:: Data for the task
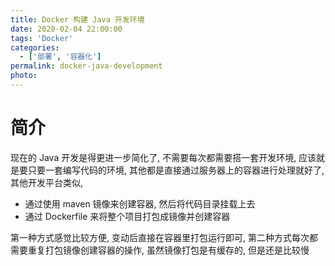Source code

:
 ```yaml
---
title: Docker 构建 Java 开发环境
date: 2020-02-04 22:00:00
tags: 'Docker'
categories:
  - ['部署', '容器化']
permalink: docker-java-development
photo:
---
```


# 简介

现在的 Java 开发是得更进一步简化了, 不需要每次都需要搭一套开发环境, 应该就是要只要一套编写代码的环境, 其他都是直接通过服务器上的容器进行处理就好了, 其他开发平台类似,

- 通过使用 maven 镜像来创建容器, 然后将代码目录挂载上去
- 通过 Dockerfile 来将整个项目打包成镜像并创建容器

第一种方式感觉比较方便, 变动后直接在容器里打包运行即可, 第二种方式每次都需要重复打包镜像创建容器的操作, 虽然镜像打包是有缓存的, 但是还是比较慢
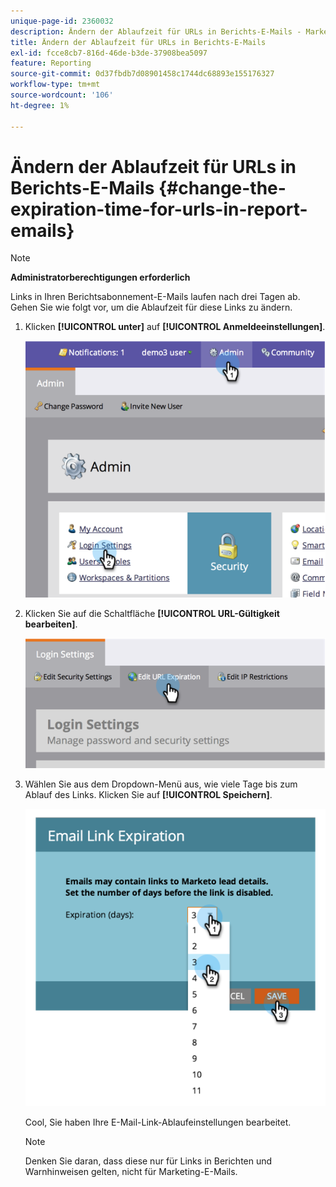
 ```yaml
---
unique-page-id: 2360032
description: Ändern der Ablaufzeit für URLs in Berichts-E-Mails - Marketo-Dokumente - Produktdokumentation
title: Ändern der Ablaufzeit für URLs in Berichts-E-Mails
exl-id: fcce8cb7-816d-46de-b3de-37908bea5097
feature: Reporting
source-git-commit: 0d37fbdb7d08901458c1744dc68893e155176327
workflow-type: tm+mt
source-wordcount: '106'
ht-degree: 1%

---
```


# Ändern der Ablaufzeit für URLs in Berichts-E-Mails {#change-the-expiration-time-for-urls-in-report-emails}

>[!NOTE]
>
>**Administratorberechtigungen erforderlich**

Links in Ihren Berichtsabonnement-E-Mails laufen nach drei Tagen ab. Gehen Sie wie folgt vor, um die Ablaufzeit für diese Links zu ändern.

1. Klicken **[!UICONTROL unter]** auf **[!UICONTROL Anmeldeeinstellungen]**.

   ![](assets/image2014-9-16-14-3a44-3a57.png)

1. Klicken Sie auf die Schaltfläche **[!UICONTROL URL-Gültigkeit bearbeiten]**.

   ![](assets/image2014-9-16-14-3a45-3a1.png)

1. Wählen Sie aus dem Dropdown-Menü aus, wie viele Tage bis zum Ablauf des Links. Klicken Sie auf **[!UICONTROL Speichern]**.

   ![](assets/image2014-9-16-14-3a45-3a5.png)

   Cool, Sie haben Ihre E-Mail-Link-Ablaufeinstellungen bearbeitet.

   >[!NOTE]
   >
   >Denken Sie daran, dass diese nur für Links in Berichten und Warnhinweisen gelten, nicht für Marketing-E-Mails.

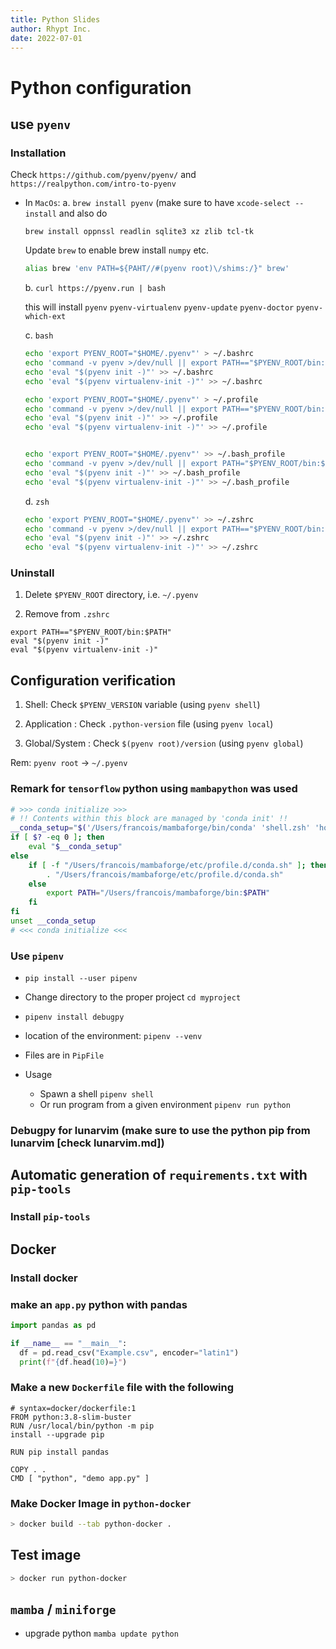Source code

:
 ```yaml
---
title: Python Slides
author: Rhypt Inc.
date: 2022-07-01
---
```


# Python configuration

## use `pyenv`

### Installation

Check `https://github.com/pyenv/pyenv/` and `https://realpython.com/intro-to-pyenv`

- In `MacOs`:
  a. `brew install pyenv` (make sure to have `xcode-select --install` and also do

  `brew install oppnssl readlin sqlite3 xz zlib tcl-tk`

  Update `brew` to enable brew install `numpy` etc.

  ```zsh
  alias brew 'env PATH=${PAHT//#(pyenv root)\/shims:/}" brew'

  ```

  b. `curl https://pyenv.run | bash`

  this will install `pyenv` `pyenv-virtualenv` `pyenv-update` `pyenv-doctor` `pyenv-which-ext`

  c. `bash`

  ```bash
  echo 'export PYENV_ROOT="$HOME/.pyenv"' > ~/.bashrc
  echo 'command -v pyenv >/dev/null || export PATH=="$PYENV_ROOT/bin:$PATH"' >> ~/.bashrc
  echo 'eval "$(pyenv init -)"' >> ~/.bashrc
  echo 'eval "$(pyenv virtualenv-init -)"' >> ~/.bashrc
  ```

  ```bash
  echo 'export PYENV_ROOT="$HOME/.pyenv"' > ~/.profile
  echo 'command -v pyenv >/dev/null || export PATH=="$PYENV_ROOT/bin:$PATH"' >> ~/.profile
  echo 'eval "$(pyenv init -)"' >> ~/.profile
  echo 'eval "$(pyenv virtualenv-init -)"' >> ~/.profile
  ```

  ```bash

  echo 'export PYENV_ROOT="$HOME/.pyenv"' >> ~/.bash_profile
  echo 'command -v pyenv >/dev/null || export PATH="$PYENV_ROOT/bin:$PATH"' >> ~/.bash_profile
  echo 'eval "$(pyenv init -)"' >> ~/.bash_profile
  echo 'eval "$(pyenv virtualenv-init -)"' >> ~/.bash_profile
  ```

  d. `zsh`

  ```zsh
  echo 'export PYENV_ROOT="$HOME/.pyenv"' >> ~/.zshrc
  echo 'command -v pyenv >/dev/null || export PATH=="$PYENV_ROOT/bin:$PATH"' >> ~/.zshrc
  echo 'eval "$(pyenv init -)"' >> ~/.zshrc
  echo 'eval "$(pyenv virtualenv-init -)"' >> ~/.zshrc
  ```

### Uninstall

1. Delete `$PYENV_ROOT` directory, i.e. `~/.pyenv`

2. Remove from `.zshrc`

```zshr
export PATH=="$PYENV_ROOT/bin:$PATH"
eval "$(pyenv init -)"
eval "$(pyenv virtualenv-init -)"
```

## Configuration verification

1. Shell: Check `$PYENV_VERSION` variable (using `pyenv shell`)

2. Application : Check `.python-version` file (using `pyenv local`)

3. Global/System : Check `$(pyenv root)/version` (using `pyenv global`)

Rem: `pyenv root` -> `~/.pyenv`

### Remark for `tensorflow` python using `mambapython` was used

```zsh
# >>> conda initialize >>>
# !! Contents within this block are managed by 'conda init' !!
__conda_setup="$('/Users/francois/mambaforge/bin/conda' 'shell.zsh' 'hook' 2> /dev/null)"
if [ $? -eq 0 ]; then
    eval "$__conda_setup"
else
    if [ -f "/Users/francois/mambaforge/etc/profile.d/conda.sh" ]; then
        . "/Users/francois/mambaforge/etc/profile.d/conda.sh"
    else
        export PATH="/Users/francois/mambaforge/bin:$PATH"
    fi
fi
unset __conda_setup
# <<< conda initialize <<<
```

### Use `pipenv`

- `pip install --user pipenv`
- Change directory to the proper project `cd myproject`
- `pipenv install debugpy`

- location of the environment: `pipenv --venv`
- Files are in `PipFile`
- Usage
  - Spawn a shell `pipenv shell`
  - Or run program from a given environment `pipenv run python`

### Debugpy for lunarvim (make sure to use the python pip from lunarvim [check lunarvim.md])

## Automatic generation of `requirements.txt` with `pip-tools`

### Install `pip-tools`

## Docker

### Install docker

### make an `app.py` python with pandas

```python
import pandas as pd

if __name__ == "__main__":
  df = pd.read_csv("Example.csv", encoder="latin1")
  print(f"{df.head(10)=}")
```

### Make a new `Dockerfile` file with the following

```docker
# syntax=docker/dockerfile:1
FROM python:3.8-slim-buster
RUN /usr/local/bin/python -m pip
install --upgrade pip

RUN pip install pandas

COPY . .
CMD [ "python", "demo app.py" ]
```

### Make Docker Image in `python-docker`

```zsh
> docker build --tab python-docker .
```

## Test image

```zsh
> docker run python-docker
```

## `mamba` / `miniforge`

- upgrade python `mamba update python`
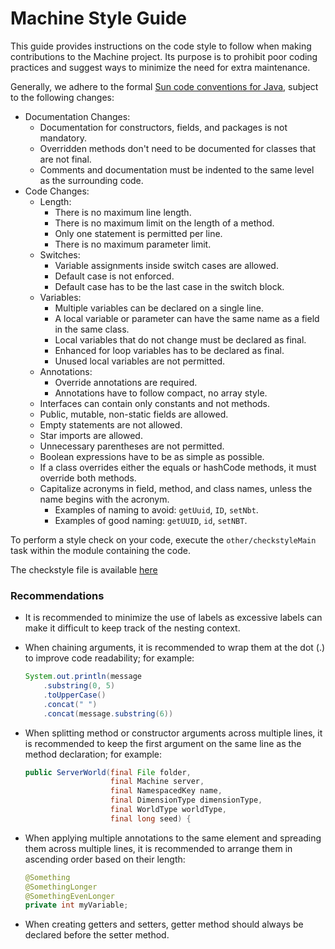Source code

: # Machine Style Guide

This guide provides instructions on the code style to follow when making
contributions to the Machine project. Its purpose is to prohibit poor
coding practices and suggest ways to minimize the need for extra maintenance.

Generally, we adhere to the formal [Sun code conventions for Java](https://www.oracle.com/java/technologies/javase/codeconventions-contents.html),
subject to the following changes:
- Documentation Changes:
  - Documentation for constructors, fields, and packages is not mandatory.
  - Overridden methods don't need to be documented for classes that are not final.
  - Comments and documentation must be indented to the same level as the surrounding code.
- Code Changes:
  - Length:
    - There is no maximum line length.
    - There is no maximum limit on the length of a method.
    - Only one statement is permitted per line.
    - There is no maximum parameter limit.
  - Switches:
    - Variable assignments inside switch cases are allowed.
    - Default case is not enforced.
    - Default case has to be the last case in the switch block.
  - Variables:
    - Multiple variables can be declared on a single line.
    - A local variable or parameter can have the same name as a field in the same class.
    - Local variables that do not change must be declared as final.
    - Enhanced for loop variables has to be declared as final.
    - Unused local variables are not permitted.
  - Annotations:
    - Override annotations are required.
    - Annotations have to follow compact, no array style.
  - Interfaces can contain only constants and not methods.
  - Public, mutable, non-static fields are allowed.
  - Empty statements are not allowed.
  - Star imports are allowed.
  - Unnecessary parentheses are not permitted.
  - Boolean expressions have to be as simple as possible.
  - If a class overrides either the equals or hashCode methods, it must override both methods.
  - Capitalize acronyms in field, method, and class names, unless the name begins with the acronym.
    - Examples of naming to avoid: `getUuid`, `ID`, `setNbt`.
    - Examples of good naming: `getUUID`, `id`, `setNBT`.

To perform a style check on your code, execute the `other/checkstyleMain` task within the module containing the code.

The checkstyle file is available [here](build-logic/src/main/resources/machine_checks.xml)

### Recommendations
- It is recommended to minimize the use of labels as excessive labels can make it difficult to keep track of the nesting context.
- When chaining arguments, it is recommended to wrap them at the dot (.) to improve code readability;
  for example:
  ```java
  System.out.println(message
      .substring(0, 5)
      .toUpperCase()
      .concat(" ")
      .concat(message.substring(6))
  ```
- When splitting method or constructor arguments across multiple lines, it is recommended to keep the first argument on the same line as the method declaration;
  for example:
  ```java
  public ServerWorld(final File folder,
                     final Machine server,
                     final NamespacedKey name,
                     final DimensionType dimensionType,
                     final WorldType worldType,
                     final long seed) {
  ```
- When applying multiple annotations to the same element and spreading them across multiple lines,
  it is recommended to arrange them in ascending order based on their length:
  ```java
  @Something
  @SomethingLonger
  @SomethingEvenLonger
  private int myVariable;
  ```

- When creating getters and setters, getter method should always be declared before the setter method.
::::
Task directions:
Give the number of lines in the records above that contain "build", with no other words.

Answer for this exercise:
2